まさしく、その者たちと同じような気持ちを抱いているのが、先程から不満の声を上げている四人の魔道士、技師たちであった。
今回、優秀なアスピオ魔導士と技師が同行している理由は、結界魔導器(シルトブラスティア)の結界力の強化、また結界可能範囲の拡大を行える者たちを育成するためだった。
現在、それを行える者はただ一人だけ。
そう、リリーティアしかいない。
魔物の凶暴化、そして、その出没も増加傾向にあるという深刻な状況の中、少しでも多くの街の安全を確保したいと考えている<帝国>。
しかし、まだまだ世界には多くの街がある。
そのすべての街の結界魔導器(シルトブラスティア)に結界力の強化を、
彼女が一人で行っていくのは、あまりにも膨大な時間がかかり、なんといっても彼女自身に大きな負担がかかる。
そこで、騎士団長アレクセイは結界魔導器(シルトブラスティア)の結界力の強化、結界可能範囲の拡大を行えるリリーティアを指導者に、多くの人材を育成しようと考えたのである。
彼女も快くそれを引き受けた。
しかし、その指導を受ける相手に問題があった。
優秀なアスピオ魔導士、技師だというのは紛れもなく事実なのだが、彼女に”指導される”ということが余程気に食わないのか、アスピオから同行してから今までずっと不機嫌な態度で、何度も彼女に対しての不服を口にしていた。
「リリーティアさんは気にならないのですか?」
「気にならないといえば嘘になりますけど・・・、あちら方々は魔導士、技師として最も優秀な方たちなのです。私のような者から教わらなければいけないことを不服に思うのは、当然のことだと思います」
ソムラスの問いにリリーティアは肩をすくめて笑った。
キャナリは複雑な表情を浮かべて彼女の言葉を思い返した。
『私のような者』
それはエルカバルゼでアスピオの魔道士に非難された時にも零していた言い方だった。
キャナリはその言葉がずっと心に引っかかっていた。
それはリリーティア自身が、自分の実力はまだまだだと思っているから出る言葉なのだろう。

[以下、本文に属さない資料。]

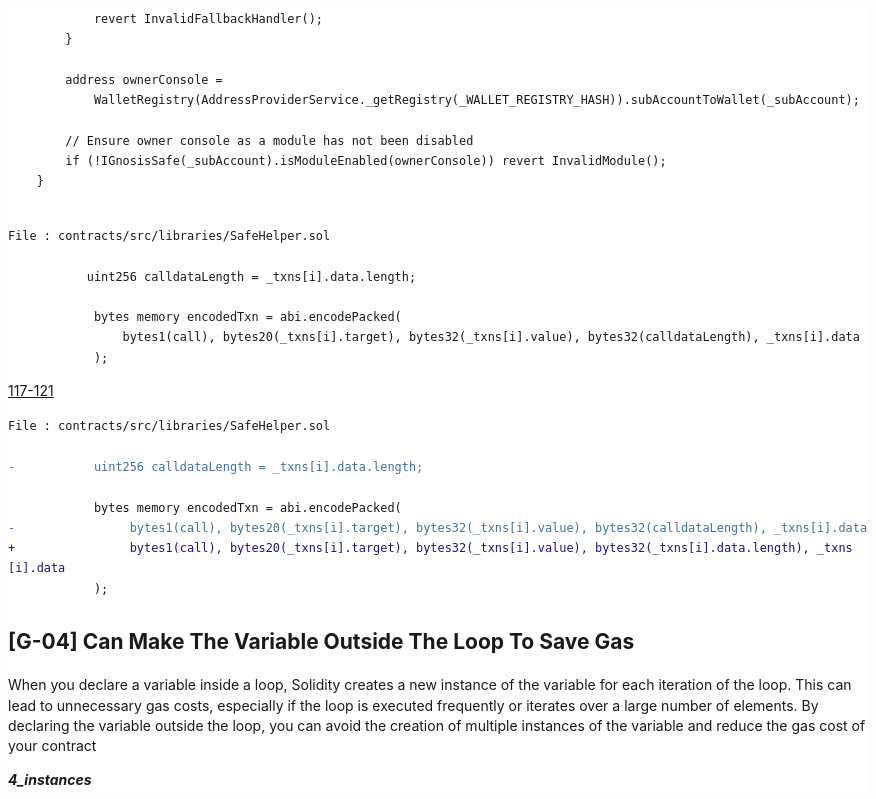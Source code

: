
 ```diff
            revert InvalidFallbackHandler();
        }

        address ownerConsole =
            WalletRegistry(AddressProviderService._getRegistry(_WALLET_REGISTRY_HASH)).subAccountToWallet(_subAccount);

        // Ensure owner console as a module has not been disabled
        if (!IGnosisSafe(_subAccount).isModuleEnabled(ownerConsole)) revert InvalidModule();
    }

```

```solidity

File : contracts/src/libraries/SafeHelper.sol

           uint256 calldataLength = _txns[i].data.length;

            bytes memory encodedTxn = abi.encodePacked(
                bytes1(call), bytes20(_txns[i].target), bytes32(_txns[i].value), bytes32(calldataLength), _txns[i].data
            );

```

[117-121](https://github.com/code-423n4/2023-10-brahma/blob/main/contracts/src/libraries/SafeHelper.sol#L117C2-L121C15)

```diff
File : contracts/src/libraries/SafeHelper.sol

-           uint256 calldataLength = _txns[i].data.length;

            bytes memory encodedTxn = abi.encodePacked(
-                bytes1(call), bytes20(_txns[i].target), bytes32(_txns[i].value), bytes32(calldataLength), _txns[i].data
+                bytes1(call), bytes20(_txns[i].target), bytes32(_txns[i].value), bytes32(_txns[i].data.length), _txns[i].data
            );

```

## [G-04] Can Make The Variable Outside The Loop To Save Gas

When you declare a variable inside a loop, Solidity creates a new instance of the variable for each iteration of the loop. This can lead to unnecessary gas costs, especially if the loop is executed frequently or iterates over a large number of elements. By declaring the variable outside the loop, you can avoid the creation of multiple instances of the variable and reduce the gas cost of your contract

**_4_instances_**
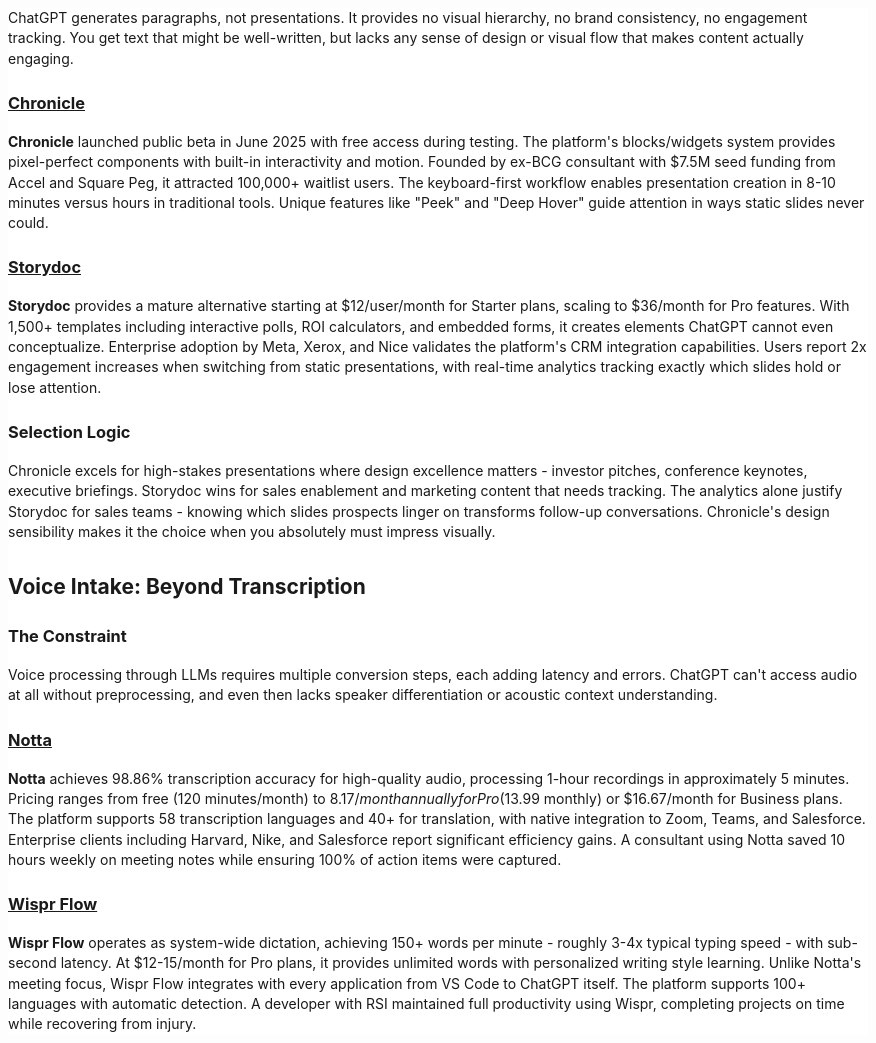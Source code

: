 ChatGPT generates paragraphs, not presentations. It provides no visual hierarchy, no brand consistency, no engagement tracking. You get text that might be well-written, but lacks any sense of design or visual flow that makes content actually engaging.

### [**Chronicle**](https://chroniclehq.com/)

**Chronicle** launched public beta in June 2025 with free access during testing. The platform's blocks/widgets system provides pixel-perfect components with built-in interactivity and motion. Founded by ex-BCG consultant with $7.5M seed funding from Accel and Square Peg, it attracted 100,000+ waitlist users. The keyboard-first workflow enables presentation creation in 8-10 minutes versus hours in traditional tools. Unique features like "Peek" and "Deep Hover" guide attention in ways static slides never could.

### [**Storydoc**](https://www.storydoc.com/)

**Storydoc** provides a mature alternative starting at $12/user/month for Starter plans, scaling to $36/month for Pro features. With 1,500+ templates including interactive polls, ROI calculators, and embedded forms, it creates elements ChatGPT cannot even conceptualize. Enterprise adoption by Meta, Xerox, and Nice validates the platform's CRM integration capabilities. Users report 2x engagement increases when switching from static presentations, with real-time analytics tracking exactly which slides hold or lose attention.

### **Selection Logic**

Chronicle excels for high-stakes presentations where design excellence matters \- investor pitches, conference keynotes, executive briefings. Storydoc wins for sales enablement and marketing content that needs tracking. The analytics alone justify Storydoc for sales teams \- knowing which slides prospects linger on transforms follow-up conversations. Chronicle's design sensibility makes it the choice when you absolutely must impress visually.

## **Voice Intake: Beyond Transcription**

### **The Constraint**

Voice processing through LLMs requires multiple conversion steps, each adding latency and errors. ChatGPT can't access audio at all without preprocessing, and even then lacks speaker differentiation or acoustic context understanding.

### [**Notta**](https://www.notta.ai/en)

**Notta** achieves 98.86% transcription accuracy for high-quality audio, processing 1-hour recordings in approximately 5 minutes. Pricing ranges from free (120 minutes/month) to $8.17/month annually for Pro ($13.99 monthly) or $16.67/month for Business plans. The platform supports 58 transcription languages and 40+ for translation, with native integration to Zoom, Teams, and Salesforce. Enterprise clients including Harvard, Nike, and Salesforce report significant efficiency gains. A consultant using Notta saved 10 hours weekly on meeting notes while ensuring 100% of action items were captured.

### [**Wispr Flow**](https://wisprflow.ai/) 

**Wispr Flow** operates as system-wide dictation, achieving 150+ words per minute \- roughly 3-4x typical typing speed \- with sub-second latency. At $12-15/month for Pro plans, it provides unlimited words with personalized writing style learning. Unlike Notta's meeting focus, Wispr Flow integrates with every application from VS Code to ChatGPT itself. The platform supports 100+ languages with automatic detection. A developer with RSI maintained full productivity using Wispr, completing projects on time while recovering from injury.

きっと、その言葉の中には「もっと頑張らなければいけない」という思いがあるのだ。
「そんなことないわ。あなたはいつもみんなのために頑張っているのだから」
だから、そこまで自分を卑下しないでほしいという気持ちを心に秘めて、キャナリは彼女にそう言った。
リリーティアは「ありがとうございます」と嬉しげに微笑んだ。
その笑みにキャナリも笑みを浮かべたが、まだその心境は複雑の中にあった。